Assignment: Write out all of the entries below word for word.

Excerpted data:
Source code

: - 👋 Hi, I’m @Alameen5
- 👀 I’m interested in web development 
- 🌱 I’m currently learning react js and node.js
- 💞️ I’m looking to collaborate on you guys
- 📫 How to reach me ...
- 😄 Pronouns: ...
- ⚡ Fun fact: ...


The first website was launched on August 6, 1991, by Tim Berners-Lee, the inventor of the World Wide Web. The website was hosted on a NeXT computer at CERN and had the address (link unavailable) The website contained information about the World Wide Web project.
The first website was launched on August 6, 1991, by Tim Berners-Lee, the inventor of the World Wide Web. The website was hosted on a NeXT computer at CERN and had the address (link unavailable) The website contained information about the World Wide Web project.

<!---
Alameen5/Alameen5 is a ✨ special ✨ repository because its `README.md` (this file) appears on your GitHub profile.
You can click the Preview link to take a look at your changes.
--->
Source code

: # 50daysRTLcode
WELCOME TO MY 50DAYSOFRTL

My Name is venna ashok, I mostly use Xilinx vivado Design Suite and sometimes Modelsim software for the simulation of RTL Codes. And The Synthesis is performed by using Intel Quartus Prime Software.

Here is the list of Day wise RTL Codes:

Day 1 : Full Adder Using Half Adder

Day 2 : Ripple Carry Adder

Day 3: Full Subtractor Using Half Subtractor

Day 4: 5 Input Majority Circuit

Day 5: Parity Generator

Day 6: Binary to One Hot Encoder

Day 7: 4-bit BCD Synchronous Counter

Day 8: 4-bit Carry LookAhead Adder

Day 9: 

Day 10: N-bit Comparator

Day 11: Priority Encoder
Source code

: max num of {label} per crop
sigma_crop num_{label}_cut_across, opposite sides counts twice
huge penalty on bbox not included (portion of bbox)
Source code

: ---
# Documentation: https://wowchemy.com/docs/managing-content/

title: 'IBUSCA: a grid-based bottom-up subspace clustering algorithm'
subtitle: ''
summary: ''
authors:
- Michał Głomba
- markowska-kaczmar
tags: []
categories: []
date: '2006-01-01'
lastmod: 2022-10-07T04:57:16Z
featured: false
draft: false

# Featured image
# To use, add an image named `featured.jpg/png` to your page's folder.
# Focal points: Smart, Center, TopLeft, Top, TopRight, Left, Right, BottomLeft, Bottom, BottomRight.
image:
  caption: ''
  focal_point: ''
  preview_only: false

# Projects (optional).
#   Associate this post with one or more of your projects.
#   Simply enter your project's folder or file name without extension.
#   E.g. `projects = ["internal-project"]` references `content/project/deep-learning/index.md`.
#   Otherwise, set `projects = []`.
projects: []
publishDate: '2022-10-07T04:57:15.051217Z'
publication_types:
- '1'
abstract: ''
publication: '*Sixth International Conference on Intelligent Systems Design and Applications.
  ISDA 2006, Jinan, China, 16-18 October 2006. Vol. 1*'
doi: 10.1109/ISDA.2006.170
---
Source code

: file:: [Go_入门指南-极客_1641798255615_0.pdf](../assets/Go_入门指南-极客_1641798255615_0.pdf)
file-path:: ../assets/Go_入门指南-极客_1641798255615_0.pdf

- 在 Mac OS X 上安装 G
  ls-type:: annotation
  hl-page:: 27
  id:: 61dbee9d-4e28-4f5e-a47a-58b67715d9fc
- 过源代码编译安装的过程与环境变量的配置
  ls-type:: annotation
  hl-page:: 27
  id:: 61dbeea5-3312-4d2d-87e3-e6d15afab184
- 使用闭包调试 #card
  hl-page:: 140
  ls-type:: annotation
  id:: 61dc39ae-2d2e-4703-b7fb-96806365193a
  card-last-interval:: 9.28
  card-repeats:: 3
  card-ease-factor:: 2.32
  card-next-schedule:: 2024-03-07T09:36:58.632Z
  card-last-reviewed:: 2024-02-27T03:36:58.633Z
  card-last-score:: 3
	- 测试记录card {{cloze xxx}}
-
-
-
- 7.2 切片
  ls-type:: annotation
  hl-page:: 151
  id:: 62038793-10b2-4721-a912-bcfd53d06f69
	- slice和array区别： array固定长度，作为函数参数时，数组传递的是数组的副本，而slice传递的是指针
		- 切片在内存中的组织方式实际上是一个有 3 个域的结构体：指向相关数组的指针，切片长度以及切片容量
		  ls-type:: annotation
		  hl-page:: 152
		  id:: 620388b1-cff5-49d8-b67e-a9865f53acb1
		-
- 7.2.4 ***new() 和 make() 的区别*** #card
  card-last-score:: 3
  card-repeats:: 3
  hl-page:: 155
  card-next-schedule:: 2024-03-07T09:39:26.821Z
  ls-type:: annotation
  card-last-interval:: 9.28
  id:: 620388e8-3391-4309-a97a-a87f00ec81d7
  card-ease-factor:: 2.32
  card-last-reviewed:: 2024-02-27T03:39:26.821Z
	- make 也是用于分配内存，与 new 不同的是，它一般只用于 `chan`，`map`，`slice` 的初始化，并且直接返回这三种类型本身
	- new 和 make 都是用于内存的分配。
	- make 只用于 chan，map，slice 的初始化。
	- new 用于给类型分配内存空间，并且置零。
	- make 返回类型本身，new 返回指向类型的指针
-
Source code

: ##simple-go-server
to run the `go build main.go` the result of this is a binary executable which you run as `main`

Response to the exercise:
Source code

: - 👋 Hi, I’m @Alameen5
- 👀 I’m interested in web development 
- 🌱 I’m currently learning react js and node.js
- 💞️ I’m looking to collaborate on you guys
- 📫 How to reach me ...
- 😄 Pronouns: ...
- ⚡ Fun fact: ...


The first website was launched on August 6, 1991, by Tim Berners-Lee, the inventor of the World Wide Web. The website was hosted on a NeXT computer at CERN and had the address (link unavailable) The website contained information about the World Wide Web project.
The first website was launched on August 6, 1991, by Tim Berners-Lee, the inventor of the World Wide Web. The website was hosted on a NeXT computer at CERN and had the address (link unavailable) The website contained information about the World Wide Web project.

<!---
Alameen5/Alameen5 is a ✨ special ✨ repository because its `README.md` (this file) appears on your GitHub profile.
You can click the Preview link to take a look at your changes.
--->
Source code

: # 50daysRTLcode
WELCOME TO MY 50DAYSOFRTL

My Name is venna ashok, I mostly use Xilinx vivado Design Suite and sometimes Modelsim software for the simulation of RTL Codes. And The Synthesis is performed by using Intel Quartus Prime Software.

Here is the list of Day wise RTL Codes:

Day 1 : Full Adder Using Half Adder

Day 2 : Ripple Carry Adder

Day 3: Full Subtractor Using Half Subtractor

Day 4: 5 Input Majority Circuit

Day 5: Parity Generator

Day 6: Binary to One Hot Encoder

Day 7: 4-bit BCD Synchronous Counter

Day 8: 4-bit Carry LookAhead Adder

Day 9: 

Day 10: N-bit Comparator

Day 11: Priority Encoder
Source code

: max num of {label} per crop
sigma_crop num_{label}_cut_across, opposite sides counts twice
huge penalty on bbox not included (portion of bbox)
Source code

: ---
# Documentation: https://wowchemy.com/docs/managing-content/

title: 'IBUSCA: a grid-based bottom-up subspace clustering algorithm'
subtitle: ''
summary: ''
authors:
- Michał Głomba
- markowska-kaczmar
tags: []
categories: []
date: '2006-01-01'
lastmod: 2022-10-07T04:57:16Z
featured: false
draft: false

# Featured image
# To use, add an image named `featured.jpg/png` to your page's folder.
# Focal points: Smart, Center, TopLeft, Top, TopRight, Left, Right, BottomLeft, Bottom, BottomRight.
image:
  caption: ''
  focal_point: ''
  preview_only: false

# Projects (optional).
#   Associate this post with one or more of your projects.
#   Simply enter your project's folder or file name without extension.
#   E.g. `projects = ["internal-project"]` references `content/project/deep-learning/index.md`.
#   Otherwise, set `projects = []`.
projects: []
publishDate: '2022-10-07T04:57:15.051217Z'
publication_types:
- '1'
abstract: ''
publication: '*Sixth International Conference on Intelligent Systems Design and Applications.
  ISDA 2006, Jinan, China, 16-18 October 2006. Vol. 1*'
doi: 10.1109/ISDA.2006.170
---
Source code

: file:: [Go_入门指南-极客_1641798255615_0.pdf](../assets/Go_入门指南-极客_1641798255615_0.pdf)
file-path:: ../assets/Go_入门指南-极客_1641798255615_0.pdf

- 在 Mac OS X 上安装 G
  ls-type:: annotation
  hl-page:: 27
  id:: 61dbee9d-4e28-4f5e-a47a-58b67715d9fc
- 过源代码编译安装的过程与环境变量的配置
  ls-type:: annotation
  hl-page:: 27
  id:: 61dbeea5-3312-4d2d-87e3-e6d15afab184
- 使用闭包调试 #card
  hl-page:: 140
  ls-type:: annotation
  id:: 61dc39ae-2d2e-4703-b7fb-96806365193a
  card-last-interval:: 9.28
  card-repeats:: 3
  card-ease-factor:: 2.32
  card-next-schedule:: 2024-03-07T09:36:58.632Z
  card-last-reviewed:: 2024-02-27T03:36:58.633Z
  card-last-score:: 3
	- 测试记录card {{cloze xxx}}
-
-
-
- 7.2 切片
  ls-type:: annotation
  hl-page:: 151
  id:: 62038793-10b2-4721-a912-bcfd53d06f69
	- slice和array区别： array固定长度，作为函数参数时，数组传递的是数组的副本，而slice传递的是指针
		- 切片在内存中的组织方式实际上是一个有 3 个域的结构体：指向相关数组的指针，切片长度以及切片容量
		  ls-type:: annotation
		  hl-page:: 152
		  id:: 620388b1-cff5-49d8-b67e-a9865f53acb1
		-
- 7.2.4 ***new() 和 make() 的区别*** #card
  card-last-score:: 3
  card-repeats:: 3
  hl-page:: 155
  card-next-schedule:: 2024-03-07T09:39:26.821Z
  ls-type:: annotation
  card-last-interval:: 9.28
  id:: 620388e8-3391-4309-a97a-a87f00ec81d7
  card-ease-factor:: 2.32
  card-last-reviewed:: 2024-02-27T03:39:26.821Z
	- make 也是用于分配内存，与 new 不同的是，它一般只用于 `chan`，`map`，`slice` 的初始化，并且直接返回这三种类型本身
	- new 和 make 都是用于内存的分配。
	- make 只用于 chan，map，slice 的初始化。
	- new 用于给类型分配内存空间，并且置零。
	- make 返回类型本身，new 返回指向类型的指针
-
Source code

: ##simple-go-server
to run the `go build main.go` the result of this is a binary executable which you run as `main`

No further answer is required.